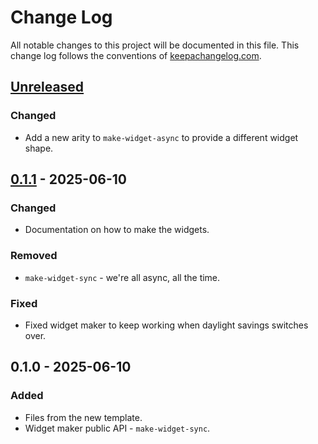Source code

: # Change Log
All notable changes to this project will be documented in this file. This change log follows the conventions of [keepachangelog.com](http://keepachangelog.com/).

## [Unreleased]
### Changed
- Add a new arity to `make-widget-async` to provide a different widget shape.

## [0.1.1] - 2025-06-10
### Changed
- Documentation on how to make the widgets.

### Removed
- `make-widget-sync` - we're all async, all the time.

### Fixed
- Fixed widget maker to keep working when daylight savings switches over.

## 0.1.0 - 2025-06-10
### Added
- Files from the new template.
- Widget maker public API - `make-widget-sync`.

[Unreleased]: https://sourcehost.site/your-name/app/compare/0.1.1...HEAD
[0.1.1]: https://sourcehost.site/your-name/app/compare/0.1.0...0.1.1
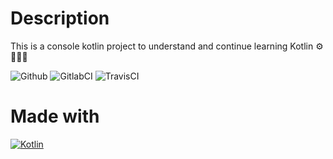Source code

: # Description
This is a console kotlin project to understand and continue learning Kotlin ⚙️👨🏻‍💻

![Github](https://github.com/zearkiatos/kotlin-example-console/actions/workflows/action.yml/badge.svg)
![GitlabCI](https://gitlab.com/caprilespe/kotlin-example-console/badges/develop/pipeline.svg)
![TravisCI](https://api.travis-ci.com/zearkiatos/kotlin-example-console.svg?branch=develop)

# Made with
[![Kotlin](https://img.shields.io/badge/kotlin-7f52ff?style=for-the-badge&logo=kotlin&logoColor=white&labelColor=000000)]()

● ● ● ●

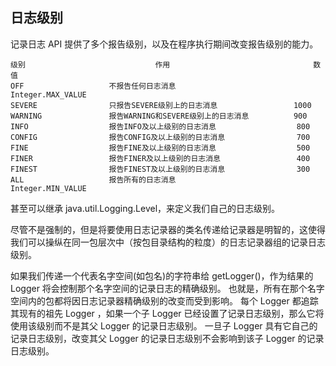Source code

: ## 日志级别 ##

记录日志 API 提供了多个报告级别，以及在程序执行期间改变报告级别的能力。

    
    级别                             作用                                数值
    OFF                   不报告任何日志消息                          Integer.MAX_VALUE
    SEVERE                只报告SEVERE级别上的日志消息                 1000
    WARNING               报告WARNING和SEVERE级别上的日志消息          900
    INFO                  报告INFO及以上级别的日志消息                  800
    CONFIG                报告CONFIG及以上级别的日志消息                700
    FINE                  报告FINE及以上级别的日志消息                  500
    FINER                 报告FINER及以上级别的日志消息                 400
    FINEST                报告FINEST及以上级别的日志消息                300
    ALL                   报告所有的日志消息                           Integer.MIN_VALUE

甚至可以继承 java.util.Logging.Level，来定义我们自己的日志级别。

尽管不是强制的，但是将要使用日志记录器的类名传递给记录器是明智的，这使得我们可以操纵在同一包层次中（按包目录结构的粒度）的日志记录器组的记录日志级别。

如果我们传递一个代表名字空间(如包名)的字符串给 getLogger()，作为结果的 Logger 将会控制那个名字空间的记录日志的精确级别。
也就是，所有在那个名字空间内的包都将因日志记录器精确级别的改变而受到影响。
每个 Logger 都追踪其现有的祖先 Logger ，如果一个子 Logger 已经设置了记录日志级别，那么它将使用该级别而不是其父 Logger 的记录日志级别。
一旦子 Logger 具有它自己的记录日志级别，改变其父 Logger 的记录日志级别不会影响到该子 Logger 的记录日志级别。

● ● ● ●

### Problem description
Read through the entries and copy every line that includes "develop".

### Answer for this exercise
![GitlabCI](https://gitlab.com/caprilespe/kotlin-example-console/badges/develop/pipeline.svg)
![TravisCI](https://api.travis-ci.com/zearkiatos/kotlin-example-console.svg?branch=develop)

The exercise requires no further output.